Two West Coast companies – Pascal Biosciences and SoRSE Technology – are collaborating to move the cannabinoid PAS-393 into clinical trials to test the drug’s effectiveness on a common immune-evading strategy that many metastatic cancers employ.

Pascal, which is headquartered in Vancouver, has discovered that its PAS-393 has the potential to make tumor cells susceptible once more to recognition and destruction by the immune system.  “This activity is especially important for immune checkpoint inhibitors, which depend upon immune recognition of cancer for their efficacy. Pascal is advancing PAS-393 as a combination therapy with checkpoint inhibitors for the 50 percent or more of cancer patients not currently helped by the checkpoint inhibitors,” said the company in a statement.

Seattle-based SoRSE’s water-soluble emulsion technology is used in more than 45 CBD products, including beverages, solid edibles and topical lotions.

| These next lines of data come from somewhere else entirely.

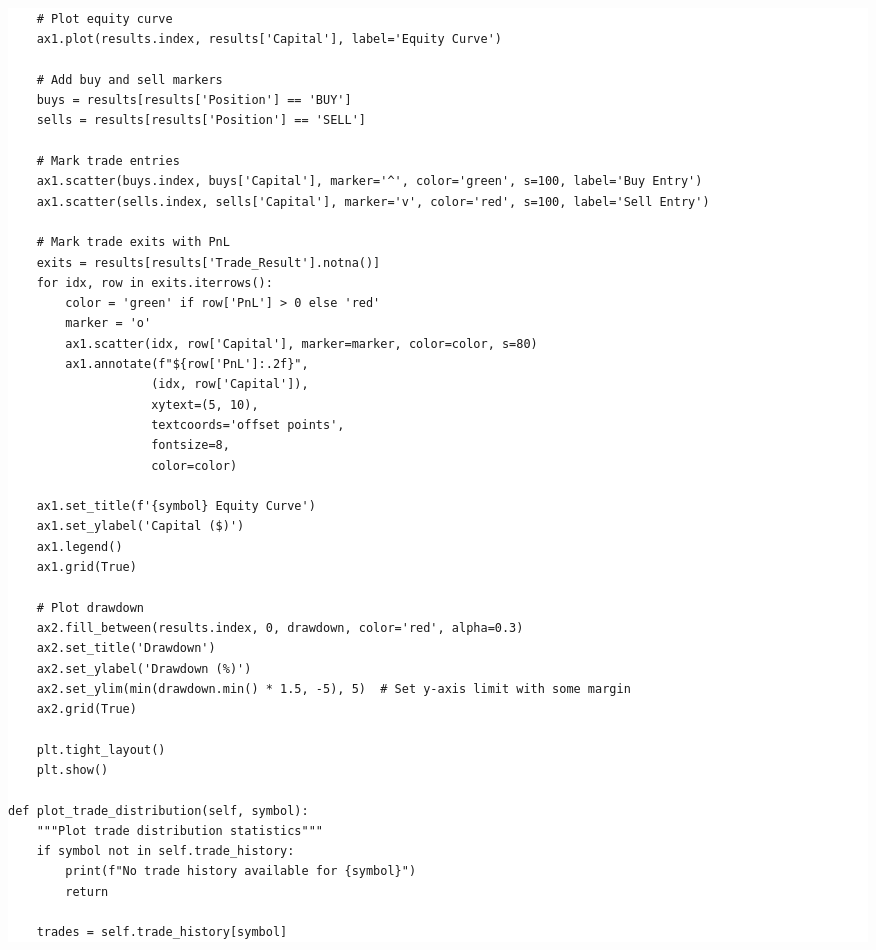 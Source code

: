         # Plot equity curve
        ax1.plot(results.index, results['Capital'], label='Equity Curve')
        
        # Add buy and sell markers
        buys = results[results['Position'] == 'BUY']
        sells = results[results['Position'] == 'SELL']
        
        # Mark trade entries
        ax1.scatter(buys.index, buys['Capital'], marker='^', color='green', s=100, label='Buy Entry')
        ax1.scatter(sells.index, sells['Capital'], marker='v', color='red', s=100, label='Sell Entry')
        
        # Mark trade exits with PnL
        exits = results[results['Trade_Result'].notna()]
        for idx, row in exits.iterrows():
            color = 'green' if row['PnL'] > 0 else 'red'
            marker = 'o'
            ax1.scatter(idx, row['Capital'], marker=marker, color=color, s=80)
            ax1.annotate(f"${row['PnL']:.2f}", 
                        (idx, row['Capital']), 
                        xytext=(5, 10), 
                        textcoords='offset points',
                        fontsize=8,
                        color=color)
        
        ax1.set_title(f'{symbol} Equity Curve')
        ax1.set_ylabel('Capital ($)')
        ax1.legend()
        ax1.grid(True)
        
        # Plot drawdown
        ax2.fill_between(results.index, 0, drawdown, color='red', alpha=0.3)
        ax2.set_title('Drawdown')
        ax2.set_ylabel('Drawdown (%)')
        ax2.set_ylim(min(drawdown.min() * 1.5, -5), 5)  # Set y-axis limit with some margin
        ax2.grid(True)
        
        plt.tight_layout()
        plt.show()
    
    def plot_trade_distribution(self, symbol):
        """Plot trade distribution statistics"""
        if symbol not in self.trade_history:
            print(f"No trade history available for {symbol}")
            return
        
        trades = self.trade_history[symbol]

“We were thrilled when Pascal reached out to us in the summer of 2019, asking to use our emulsion in their research study,” said SoRSE CEO Howard Lee.

“We’ve got the drug discovery and development expertise, and SoRSE has formulation capabilities, and that will help get (PAS-393) into the clinic,” said Patrick Gray, CEO of Pascal.

During their 15-month collaboration, the two companies will develop a cannabinoid formulation for human subjects and test the safety and pharmacology of the drug. Following that Phase 1a clinical trial, Pascal and SoRSE may continue clinical development as equal partners in a Phase 1b cancer trial.

Gray presented the science behind PAS-393 at the International Cannabinoid-Derived Pharmaceutical Conference in Boston in mid-September.